= Colegrove (surname) =

Colegrove is a surname that developed in England between the 12th and 15th centuries. The name may have originated from a grove along the River Cole, Wiltshire, a tributary of the River Thames in England. Another explanation as to the origin of the name is from the Middle English cole ‘coal’ + grave ‘pit’, ‘grave’ (Old English col + græf). Other forms of spelling in the past include ‘Colgrove’, ‘Colegrave’, ‘Colgrave’, ‘Coulgrove’. The first records of the Colegrove name were in 14th century England.

The family name is found throughout the United Kingdom, the United States, Canada, Australia, New Zealand, South Africa, Ireland and other nations. The first known mention of Colgrove as a surname was of one Johannes Colgrove of Kiddington, Oxfordshire from 1377 during the Poll Tax levied to finance the war against France by John of Gaunt. In 1828, a John Colegrove was an overseer in Tadmarton, Oxfordshire.

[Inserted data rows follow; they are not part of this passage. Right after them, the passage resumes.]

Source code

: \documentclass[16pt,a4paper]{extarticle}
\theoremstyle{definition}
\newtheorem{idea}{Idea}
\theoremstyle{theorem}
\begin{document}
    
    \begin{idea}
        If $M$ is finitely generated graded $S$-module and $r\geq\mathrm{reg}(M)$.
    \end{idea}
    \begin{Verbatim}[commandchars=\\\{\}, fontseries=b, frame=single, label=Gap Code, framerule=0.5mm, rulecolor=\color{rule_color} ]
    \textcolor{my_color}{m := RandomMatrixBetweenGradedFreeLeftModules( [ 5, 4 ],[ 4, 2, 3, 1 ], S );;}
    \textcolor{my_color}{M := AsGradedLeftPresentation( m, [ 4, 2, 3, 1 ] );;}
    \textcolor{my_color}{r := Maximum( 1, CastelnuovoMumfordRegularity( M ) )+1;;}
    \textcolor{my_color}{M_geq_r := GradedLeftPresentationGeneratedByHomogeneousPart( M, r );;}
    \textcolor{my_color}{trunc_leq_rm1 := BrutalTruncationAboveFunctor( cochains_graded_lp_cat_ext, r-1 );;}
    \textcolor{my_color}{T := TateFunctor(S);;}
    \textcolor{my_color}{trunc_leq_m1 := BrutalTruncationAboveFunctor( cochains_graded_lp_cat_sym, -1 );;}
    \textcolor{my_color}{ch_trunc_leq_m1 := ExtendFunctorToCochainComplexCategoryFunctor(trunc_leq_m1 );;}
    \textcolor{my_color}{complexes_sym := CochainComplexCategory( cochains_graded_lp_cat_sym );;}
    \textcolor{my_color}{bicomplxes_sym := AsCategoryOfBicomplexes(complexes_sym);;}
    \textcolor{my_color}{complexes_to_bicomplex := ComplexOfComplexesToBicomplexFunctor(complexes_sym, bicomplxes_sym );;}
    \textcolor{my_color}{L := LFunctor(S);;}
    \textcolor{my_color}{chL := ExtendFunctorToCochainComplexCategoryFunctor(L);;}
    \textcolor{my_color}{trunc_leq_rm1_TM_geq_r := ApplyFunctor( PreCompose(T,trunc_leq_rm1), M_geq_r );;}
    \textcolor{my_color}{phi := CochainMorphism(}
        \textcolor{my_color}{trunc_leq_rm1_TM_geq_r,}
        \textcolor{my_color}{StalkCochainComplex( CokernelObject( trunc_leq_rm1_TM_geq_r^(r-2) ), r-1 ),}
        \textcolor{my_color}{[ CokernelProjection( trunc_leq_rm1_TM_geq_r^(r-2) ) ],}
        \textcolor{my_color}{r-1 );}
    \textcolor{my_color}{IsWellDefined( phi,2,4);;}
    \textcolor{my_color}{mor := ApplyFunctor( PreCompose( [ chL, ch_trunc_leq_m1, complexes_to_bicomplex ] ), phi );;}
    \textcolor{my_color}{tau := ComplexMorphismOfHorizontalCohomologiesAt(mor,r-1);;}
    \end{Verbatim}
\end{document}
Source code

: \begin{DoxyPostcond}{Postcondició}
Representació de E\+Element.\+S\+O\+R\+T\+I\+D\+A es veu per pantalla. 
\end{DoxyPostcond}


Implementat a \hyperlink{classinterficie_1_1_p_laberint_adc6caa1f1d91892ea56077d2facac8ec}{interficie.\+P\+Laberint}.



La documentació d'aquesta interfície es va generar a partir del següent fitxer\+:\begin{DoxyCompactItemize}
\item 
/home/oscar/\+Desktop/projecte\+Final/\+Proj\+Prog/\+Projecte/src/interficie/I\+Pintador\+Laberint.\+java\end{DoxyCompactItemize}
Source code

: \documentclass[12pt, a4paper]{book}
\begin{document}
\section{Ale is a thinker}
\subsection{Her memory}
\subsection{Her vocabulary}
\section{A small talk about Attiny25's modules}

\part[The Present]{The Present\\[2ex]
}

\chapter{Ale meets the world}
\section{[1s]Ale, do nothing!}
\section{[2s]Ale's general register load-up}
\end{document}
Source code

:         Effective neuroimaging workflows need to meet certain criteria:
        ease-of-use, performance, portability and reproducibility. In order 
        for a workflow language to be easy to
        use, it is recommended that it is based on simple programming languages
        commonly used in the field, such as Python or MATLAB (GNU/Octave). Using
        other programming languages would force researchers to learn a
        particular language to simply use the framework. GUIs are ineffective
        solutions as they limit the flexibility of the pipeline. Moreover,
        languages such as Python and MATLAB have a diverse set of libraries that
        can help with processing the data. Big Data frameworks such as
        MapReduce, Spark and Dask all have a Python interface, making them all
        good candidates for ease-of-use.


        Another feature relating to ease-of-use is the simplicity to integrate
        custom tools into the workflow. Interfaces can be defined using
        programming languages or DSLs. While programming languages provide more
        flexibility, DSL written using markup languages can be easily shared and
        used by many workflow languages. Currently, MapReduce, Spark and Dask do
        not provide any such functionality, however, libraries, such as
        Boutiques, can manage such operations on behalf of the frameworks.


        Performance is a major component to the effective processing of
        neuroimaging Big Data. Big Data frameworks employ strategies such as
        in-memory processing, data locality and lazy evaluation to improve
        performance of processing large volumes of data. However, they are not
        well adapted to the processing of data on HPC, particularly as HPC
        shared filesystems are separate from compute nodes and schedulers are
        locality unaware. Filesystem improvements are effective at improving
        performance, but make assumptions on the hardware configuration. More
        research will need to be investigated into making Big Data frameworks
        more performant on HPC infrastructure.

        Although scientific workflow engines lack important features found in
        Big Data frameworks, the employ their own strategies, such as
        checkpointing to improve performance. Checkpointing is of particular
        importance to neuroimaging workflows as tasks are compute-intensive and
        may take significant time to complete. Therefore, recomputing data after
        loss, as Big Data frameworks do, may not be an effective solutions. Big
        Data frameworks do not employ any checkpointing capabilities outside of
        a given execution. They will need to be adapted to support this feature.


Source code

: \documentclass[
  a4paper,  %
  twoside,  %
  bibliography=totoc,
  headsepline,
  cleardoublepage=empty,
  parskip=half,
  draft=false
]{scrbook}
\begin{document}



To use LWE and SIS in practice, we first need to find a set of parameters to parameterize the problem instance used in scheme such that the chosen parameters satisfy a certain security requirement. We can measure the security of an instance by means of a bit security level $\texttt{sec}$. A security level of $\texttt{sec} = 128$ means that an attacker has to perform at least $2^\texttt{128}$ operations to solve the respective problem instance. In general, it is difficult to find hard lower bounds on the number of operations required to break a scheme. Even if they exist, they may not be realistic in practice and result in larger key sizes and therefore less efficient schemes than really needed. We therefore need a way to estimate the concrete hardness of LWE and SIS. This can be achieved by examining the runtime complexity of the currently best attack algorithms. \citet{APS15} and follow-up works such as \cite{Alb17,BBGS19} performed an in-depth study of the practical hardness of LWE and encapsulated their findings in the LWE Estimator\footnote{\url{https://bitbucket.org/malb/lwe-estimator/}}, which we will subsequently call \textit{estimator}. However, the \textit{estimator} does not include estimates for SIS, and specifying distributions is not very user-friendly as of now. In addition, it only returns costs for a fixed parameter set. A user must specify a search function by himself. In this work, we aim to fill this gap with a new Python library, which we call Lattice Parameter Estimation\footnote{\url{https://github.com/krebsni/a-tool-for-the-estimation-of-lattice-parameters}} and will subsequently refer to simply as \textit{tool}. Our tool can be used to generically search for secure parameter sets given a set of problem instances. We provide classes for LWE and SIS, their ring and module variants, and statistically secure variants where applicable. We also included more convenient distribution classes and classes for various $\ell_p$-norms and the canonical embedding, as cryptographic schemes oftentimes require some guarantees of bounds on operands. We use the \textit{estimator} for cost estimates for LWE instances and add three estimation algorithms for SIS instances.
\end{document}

There were also place names in England with the name Colegrove. The earliest mention of which was in a grant of land from one "William de Colethrop" to his son John in Kemerton, Gloucestershire recorded in 1260. Another place named Colegrave was listed in Northamptonshire records in 1293 in The National Archives of the UK, and later in 1545 in Essex.

The earliest known Colegrove who settled in America was Francis Colegrove who came from England to Rhode Island colony about the year 1683, and from whom descend much of the family in the United States today.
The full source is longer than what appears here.